It is astonishingly hard keeping a newsroom afloat these days, and we need to raise $253,000 in online donations quickly, by October 7.

The short of it: Last year, we had to cut $1 million from our budget so we could have any chance of breaking even by the time our fiscal year ended in June. And despite a huge rally from so many of you leading up to the deadline, we still came up a bit short on the whole. We can’t let that happen again. We have no wiggle room to begin with, and now we have a hole to dig out of.

Readers also told us to just give it to you straight when we need to ask for your support, and seeing how matter-of-factly explaining our inner workings, our challenges and finances, can bring more of you in has been a real silver lining. So our online membership lead, Brian, lays it all out for you in his personal, insider account (that literally puts his skin in the game!) of how urgent things are right now.

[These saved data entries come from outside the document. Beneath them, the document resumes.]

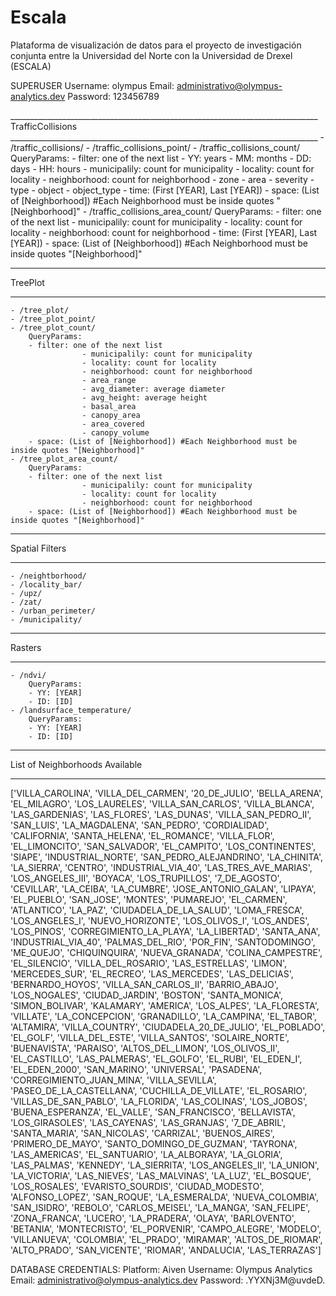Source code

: # Escala
Plataforma de visualización de datos para el proyecto de investigación conjunta entre la Universidad del Norte con la Universidad de Drexel (ESCALA)

SUPERUSER
Username: olympus
Email: administrativo@olympus-analytics.dev
Password: 123456789

<EndPoints List>
_____________________________________________________________________________
  TrafficCollisions
_____________________________________________________________________________
    - /traffic_collisions/
    - /traffic_collisions_point/
    - /traffic_collisions_count/
        QueryParams:
        - filter: one of the next list
                    - YY: years
                    - MM: months
                    - DD: days
                    - HH: hours
                    - municipalily: count for municipality
                    - locality: count for locality
                    - neighborhood: count for neighborhood
                    - zone
                    - area
                    - severity
                    - type
                    - object
                    - object_type
        - time: (First [YEAR], Last [YEAR])
        - space: (List of [Neighborhood]) #Each Neighborhood must be inside quotes "[Neighborhood]"
    - /traffic_collisions_area_count/
        QueryParams:
        - filter: one of the next list
                    - municipalily: count for municipality
                    - locality: count for locality
                    - neighborhood: count for neighborhood
        - time: (First [YEAR], Last [YEAR])
        - space: (List of [Neighborhood]) #Each Neighborhood must be inside quotes "[Neighborhood]"

    
_____________________________________________________________________________
  TreePlot
_____________________________________________________________________________
    - /tree_plot/
    - /tree_plot_point/
    - /tree_plot_count/
        QueryParams:
        - filter: one of the next list
                    - municipalily: count for municipality
                    - locality: count for locality
                    - neighborhood: count for neighborhood
                    - area_range
                    - avg_diameter: average diameter
                    - avg_height: average height
                    - basal_area
                    - canopy_area
                    - area_covered
                    - canopy_volume
        - space: (List of [Neighborhood]) #Each Neighborhood must be inside quotes "[Neighborhood]"
    - /tree_plot_area_count/
        QueryParams:
        - filter: one of the next list
                    - municipalily: count for municipality
                    - locality: count for locality
                    - neighborhood: count for neighborhood
        - space: (List of [Neighborhood]) #Each Neighborhood must be inside quotes "[Neighborhood]"

_____________________________________________________________________________
  Spatial Filters
_____________________________________________________________________________
    - /neightborhood/
    - /locality_bar/
    - /upz/
    - /zat/
    - /urban_perimeter/
    - /municipality/

_____________________________________________________________________________
  Rasters
_____________________________________________________________________________
    - /ndvi/
        QueryParams:
        - YY: [YEAR]
        - ID: [ID]
    - /landsurface_temperature/
        QueryParams:
        - YY: [YEAR]
        - ID: [ID]


_____________________________________________________________________________
List of Neighborhoods Available
_____________________________________________________________________________

['VILLA_CAROLINA', 'VILLA_DEL_CARMEN', '20_DE_JULIO', 
'BELLA_ARENA', 'EL_MILAGRO', 'LOS_LAURELES', 
'VILLA_SAN_CARLOS', 'VILLA_BLANCA', 'LAS_GARDENIAS', 
'LAS_FLORES', 'LAS_DUNAS', 'VILLA_SAN_PEDRO_II', 
'SAN_LUIS', 'LA_MAGDALENA', 'SAN_PEDRO', 
'CORDIALIDAD', 'CALIFORNIA', 'SANTA_HELENA', 
'EL_ROMANCE', 'VILLA_FLOR', 'EL_LIMONCITO', 
'SAN_SALVADOR', 'EL_CAMPITO', 'LOS_CONTINENTES', 
'SIAPE', 'INDUSTRIAL_NORTE', 'SAN_PEDRO_ALEJANDRINO', 
'LA_CHINITA', 'LA_SIERRA', 'CENTRO', 
'INDUSTRIAL_VIA_40', 'LAS_TRES_AVE_MARIAS', 
'LOS_ANGELES_III', 'BOYACA', 'LOS_TRUPILLOS', 
'7_DE_AGOSTO', 'CEVILLAR', 'LA_CEIBA', 'LA_CUMBRE', 
'JOSE_ANTONIO_GALAN', 'LIPAYA', 'EL_PUEBLO', 
'SAN_JOSE', 'MONTES', 'PUMAREJO', 'EL_CARMEN', 
'ATLANTICO', 'LA_PAZ', 'CIUDADELA_DE_LA_SALUD', 
'LOMA_FRESCA', 'LOS_ANGELES_I', 'NUEVO_HORIZONTE', 
'LOS_OLIVOS_I', 'LOS_ANDES', 'LOS_PINOS', 
'CORREGIMIENTO_LA_PLAYA', 'LA_LIBERTAD', 'SANTA_ANA', 
'INDUSTRIAL_VIA_40', 'PALMAS_DEL_RIO', 'POR_FIN', 
'SANTODOMINGO', 'ME_QUEJO', 'CHIQUINQUIRA', 
'NUEVA_GRANADA', 'COLINA_CAMPESTRE', 'EL_SILENCIO', 
'VILLA_DEL_ROSARIO', 'LAS_ESTRELLAS', 'LIMON', 
'MERCEDES_SUR', 'EL_RECREO', 'LAS_MERCEDES', 
'LAS_DELICIAS', 'BERNARDO_HOYOS', 'VILLA_SAN_CARLOS_II', 
'BARRIO_ABAJO', 'LOS_NOGALES', 'CIUDAD_JARDIN', 
'BOSTON', 'SANTA_MONICA', 'SIMON_BOLIVAR', 
'KALAMARY', 'AMERICA', 'LOS_ALPES', 
'LA_FLORESTA', 'VILLATE', 'LA_CONCEPCION', 
'GRANADILLO', 'LA_CAMPINA', 'EL_TABOR', 
'ALTAMIRA', 'VILLA_COUNTRY', 'CIUDADELA_20_DE_JULIO', 
'EL_POBLADO', 'EL_GOLF', 'VILLA_DEL_ESTE', 
'VILLA_SANTOS', 'SOLAIRE_NORTE', 'BUENAVISTA', 
'PARAISO', 'ALTOS_DEL_LIMON', 'LOS_OLIVOS_II', 
'EL_CASTILLO', 'LAS_PALMERAS', 'EL_GOLFO', 
'EL_RUBI', 'EL_EDEN_I', 'EL_EDEN_2000', 
'SAN_MARINO', 'UNIVERSAL', 'PASADENA', 
'CORREGIMIENTO_JUAN_MINA', 'VILLA_SEVILLA', 'PASEO_DE_LA_CASTELLANA', 
'CUCHILLA_DE_VILLATE', 'EL_ROSARIO', 'VILLAS_DE_SAN_PABLO', 
'LA_FLORIDA', 'LAS_COLINAS', 'LOS_JOBOS', 
'BUENA_ESPERANZA', 'EL_VALLE', 'SAN_FRANCISCO', 
'BELLAVISTA', 'LOS_GIRASOLES', 'LAS_CAYENAS', 
'LAS_GRANJAS', '7_DE_ABRIL', 'SANTA_MARIA', 
'SAN_NICOLAS', 'CARRIZAL', 'BUENOS_AIRES', 
'PRIMERO_DE_MAYO', 'SANTO_DOMINGO_DE_GUZMAN', 
'TAYRONA', 'LAS_AMERICAS', 'EL_SANTUARIO', 
'LA_ALBORAYA', 'LA_GLORIA', 'LAS_PALMAS', 
'KENNEDY', 'LA_SIERRITA', 'LOS_ANGELES_II', 
'LA_UNION', 'LA_VICTORIA', 'LAS_NIEVES', 
'LAS_MALVINAS', 'LA_LUZ', 'EL_BOSQUE', 
'LOS_ROSALES', 'EVARISTO_SOURDIS', 'CIUDAD_MODESTO', 
'ALFONSO_LOPEZ', 'SAN_ROQUE', 'LA_ESMERALDA', 
'NUEVA_COLOMBIA', 'SAN_ISIDRO', 'REBOLO', 
'CARLOS_MEISEL', 'LA_MANGA', 'SAN_FELIPE', 
'ZONA_FRANCA', 'LUCERO', 'LA_PRADERA', 
'OLAYA', 'BARLOVENTO', 'BETANIA', 
'MONTECRISTO', 'EL_PORVENIR', 'CAMPO_ALEGRE', 
'MODELO', 'VILLANUEVA', 'COLOMBIA', 
'EL_PRADO', 'MIRAMAR', 'ALTOS_DE_RIOMAR', 
'ALTO_PRADO', 'SAN_VICENTE', 'RIOMAR', 
'ANDALUCIA', 'LAS_TERRAZAS']



DATABASE CREDENTIALS:
Platform: Aiven
Username: Olympus Analytics
Email: administrativo@olympus-analytics.dev
Password: .YYXNj3M@uvdeD.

The upshot: Being able to rally $253,000 in donations over these next few weeks is vitally important simply because it is the number that keeps us right on track, helping make sure we don't end up with a bigger gap than can be filled again, helping us avoid any significant (and knowable) cash-flow crunches for now. We used to be more nonchalant about coming up short this time of year, thinking we can make it by the time June rolls around. Not anymore.

Because the in-depth journalism on underreported beats and unique perspectives on the daily news you turn to Mother Jones for is only possible because readers fund us. Corporations and powerful people with deep pockets will never sustain the type of journalism we exist to do. The only investors who won’t let independent, investigative journalism down are the people who actually care about its future—you.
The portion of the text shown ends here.